Friday, September 23, 2011

Mayor O'Brien steps down for personal reasons

Joe O'Brien has been a good mayor, a friend to many parts of our community, an open door and a breath of fresh air. On the issue I am most involved with - stopping the foreclosures and keeping people in their homes - he has been a friend and supporter. I agree with Clive that "... his decision not to seek re-election as mayor is a blow to the city." I fear that my own being too busy with other struggles and issues - such as making a living - to help with his reelection campaign may in some small way have contributed to his decision.

Clive also writes "Despite his advocacy for those 'living at the margin,' Mr. O’Brien also understood that helping them should not come at the expense of other residents." Joe's own experience with trying to juggle the mayor's seven-days 60-hour-a-week job and a challenging experience with fatherhood on $35k illustrates a deeper truth: lots of us are struggling to get by, struggling with issues of survival and holding our families together. This is not just a problem that is "over there" in Great Brook Valley, not just an immigrant problem or a "minority" problem.

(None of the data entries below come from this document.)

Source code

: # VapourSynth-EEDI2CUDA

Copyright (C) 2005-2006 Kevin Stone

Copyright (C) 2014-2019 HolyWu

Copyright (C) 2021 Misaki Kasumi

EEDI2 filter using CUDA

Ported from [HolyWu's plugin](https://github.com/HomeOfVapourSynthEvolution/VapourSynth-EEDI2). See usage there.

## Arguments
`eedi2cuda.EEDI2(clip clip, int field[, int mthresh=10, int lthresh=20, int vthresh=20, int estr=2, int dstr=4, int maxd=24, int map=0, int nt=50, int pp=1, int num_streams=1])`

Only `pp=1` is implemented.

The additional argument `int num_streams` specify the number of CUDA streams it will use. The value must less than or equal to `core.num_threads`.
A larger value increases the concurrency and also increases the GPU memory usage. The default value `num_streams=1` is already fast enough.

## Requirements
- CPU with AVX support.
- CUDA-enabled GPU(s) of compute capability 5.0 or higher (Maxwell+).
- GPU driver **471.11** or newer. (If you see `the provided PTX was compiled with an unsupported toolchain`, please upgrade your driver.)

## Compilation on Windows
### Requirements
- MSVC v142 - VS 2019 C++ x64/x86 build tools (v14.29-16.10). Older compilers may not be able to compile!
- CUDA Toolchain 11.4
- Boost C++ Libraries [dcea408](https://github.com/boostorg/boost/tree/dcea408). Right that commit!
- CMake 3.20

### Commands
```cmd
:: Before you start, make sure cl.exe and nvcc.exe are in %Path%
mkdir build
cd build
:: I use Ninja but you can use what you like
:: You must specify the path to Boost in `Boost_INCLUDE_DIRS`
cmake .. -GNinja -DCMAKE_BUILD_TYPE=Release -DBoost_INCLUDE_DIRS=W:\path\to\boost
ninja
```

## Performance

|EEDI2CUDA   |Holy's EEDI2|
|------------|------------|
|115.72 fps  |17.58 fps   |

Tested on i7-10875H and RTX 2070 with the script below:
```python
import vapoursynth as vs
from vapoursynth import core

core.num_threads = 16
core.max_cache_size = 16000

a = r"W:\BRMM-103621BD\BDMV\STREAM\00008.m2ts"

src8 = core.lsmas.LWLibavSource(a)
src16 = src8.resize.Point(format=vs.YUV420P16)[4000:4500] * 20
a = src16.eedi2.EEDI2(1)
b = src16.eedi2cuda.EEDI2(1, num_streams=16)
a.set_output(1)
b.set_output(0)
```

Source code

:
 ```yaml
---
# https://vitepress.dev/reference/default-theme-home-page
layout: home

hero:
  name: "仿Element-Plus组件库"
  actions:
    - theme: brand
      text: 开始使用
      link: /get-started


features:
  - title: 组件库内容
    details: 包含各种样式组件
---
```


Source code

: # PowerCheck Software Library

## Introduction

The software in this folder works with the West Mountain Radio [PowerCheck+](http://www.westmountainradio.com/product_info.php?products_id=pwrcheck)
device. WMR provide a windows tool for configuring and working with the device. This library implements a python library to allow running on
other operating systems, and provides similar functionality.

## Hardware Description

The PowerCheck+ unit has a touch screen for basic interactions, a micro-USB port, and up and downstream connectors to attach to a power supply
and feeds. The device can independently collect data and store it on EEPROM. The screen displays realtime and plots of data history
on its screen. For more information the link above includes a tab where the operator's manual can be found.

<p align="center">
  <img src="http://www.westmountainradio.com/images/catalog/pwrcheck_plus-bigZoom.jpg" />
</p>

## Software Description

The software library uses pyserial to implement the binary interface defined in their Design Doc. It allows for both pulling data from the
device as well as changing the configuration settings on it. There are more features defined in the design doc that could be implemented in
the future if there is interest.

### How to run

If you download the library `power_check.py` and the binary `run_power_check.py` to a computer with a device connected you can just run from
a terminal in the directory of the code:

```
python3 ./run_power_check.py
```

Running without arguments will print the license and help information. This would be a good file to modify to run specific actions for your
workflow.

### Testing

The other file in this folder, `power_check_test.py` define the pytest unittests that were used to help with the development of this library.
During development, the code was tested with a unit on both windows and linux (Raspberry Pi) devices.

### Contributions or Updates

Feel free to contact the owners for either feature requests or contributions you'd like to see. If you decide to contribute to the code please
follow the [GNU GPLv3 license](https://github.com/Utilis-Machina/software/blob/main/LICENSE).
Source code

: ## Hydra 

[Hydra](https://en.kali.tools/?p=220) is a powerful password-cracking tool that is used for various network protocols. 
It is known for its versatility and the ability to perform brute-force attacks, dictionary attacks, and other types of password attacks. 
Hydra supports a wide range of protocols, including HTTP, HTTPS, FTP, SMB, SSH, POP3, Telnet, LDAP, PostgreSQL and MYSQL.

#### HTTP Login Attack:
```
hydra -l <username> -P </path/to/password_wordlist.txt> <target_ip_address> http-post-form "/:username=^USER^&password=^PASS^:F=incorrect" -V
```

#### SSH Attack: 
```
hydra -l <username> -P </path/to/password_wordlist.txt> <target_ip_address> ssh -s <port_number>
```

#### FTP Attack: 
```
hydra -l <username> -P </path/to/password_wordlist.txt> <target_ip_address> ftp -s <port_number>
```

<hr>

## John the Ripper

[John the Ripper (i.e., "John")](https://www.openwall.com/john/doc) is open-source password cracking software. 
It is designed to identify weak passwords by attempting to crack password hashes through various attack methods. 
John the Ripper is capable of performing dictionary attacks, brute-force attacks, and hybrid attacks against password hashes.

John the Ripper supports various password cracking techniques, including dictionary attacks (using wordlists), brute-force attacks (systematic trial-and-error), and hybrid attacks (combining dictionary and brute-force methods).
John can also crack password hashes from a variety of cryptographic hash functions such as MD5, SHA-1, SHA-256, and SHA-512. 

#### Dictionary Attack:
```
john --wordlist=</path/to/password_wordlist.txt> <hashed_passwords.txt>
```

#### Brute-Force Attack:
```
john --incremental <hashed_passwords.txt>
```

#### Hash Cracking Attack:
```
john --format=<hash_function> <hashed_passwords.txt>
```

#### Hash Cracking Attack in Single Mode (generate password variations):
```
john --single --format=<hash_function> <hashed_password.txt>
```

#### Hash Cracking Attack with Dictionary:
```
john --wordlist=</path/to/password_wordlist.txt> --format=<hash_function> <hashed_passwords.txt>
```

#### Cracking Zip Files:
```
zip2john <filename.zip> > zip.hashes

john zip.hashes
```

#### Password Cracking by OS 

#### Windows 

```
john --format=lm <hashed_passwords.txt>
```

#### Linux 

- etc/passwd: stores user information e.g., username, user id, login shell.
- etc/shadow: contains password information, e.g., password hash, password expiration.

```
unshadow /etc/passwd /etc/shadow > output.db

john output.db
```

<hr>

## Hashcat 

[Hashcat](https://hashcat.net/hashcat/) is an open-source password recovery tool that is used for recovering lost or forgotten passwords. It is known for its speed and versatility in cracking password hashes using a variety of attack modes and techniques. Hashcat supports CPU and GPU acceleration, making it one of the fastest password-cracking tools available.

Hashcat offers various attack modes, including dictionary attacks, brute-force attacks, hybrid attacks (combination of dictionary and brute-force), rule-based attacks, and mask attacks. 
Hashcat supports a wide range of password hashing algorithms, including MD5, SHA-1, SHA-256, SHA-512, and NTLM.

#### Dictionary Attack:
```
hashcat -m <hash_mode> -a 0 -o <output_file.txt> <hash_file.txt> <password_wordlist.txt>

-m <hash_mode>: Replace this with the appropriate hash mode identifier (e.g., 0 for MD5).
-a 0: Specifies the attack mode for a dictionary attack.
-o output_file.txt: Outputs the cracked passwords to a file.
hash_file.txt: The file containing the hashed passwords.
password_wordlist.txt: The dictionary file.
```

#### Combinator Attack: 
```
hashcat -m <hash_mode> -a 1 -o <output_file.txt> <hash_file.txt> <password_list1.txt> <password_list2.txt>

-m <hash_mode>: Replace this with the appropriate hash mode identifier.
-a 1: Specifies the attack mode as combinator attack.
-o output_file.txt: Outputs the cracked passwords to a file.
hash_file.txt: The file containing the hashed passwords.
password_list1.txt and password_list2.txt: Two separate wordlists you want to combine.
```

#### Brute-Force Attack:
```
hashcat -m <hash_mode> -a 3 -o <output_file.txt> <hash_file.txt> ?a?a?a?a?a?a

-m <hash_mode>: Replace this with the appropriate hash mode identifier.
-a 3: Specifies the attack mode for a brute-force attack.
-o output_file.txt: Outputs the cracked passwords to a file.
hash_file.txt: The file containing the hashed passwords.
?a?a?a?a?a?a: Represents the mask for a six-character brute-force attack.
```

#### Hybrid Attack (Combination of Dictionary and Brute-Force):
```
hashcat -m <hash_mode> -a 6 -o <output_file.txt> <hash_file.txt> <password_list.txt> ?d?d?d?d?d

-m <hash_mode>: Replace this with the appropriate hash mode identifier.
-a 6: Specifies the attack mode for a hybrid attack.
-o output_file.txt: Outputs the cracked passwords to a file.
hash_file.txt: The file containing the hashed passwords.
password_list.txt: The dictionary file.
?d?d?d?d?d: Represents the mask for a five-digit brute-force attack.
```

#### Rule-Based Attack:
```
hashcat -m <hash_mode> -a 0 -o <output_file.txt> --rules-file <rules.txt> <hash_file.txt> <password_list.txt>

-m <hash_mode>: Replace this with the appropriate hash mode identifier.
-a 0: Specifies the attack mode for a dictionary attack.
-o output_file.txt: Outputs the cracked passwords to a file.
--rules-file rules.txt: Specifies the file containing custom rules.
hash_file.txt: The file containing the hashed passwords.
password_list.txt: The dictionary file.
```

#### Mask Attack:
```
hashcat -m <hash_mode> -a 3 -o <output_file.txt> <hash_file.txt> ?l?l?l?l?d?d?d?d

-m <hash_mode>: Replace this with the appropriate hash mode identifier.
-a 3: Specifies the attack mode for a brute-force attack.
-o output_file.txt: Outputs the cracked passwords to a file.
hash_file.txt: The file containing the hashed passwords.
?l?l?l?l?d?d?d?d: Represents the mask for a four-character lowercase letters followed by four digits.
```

A politics that deals with this, that supports us all, has to include reaching out to all those on the margins of our city. Our struggles are theirs too, and a politics that includes them is one that makes us more powerful, not less.

Joe's genius is that he understands this. Putting him in the Mayor's office was a win for all the regular people of Worcester. His personal decision to step down, discarding the gains of our past efforts, was a defeat for us all, whether he intended that or not. But we should not let our disappointment blind us to our need to keep his voice on the City Council.

That one person's decision to step down could so impact the work and interests of so many highlights the need for a different kind of politics, one that is not about candidates and personalities.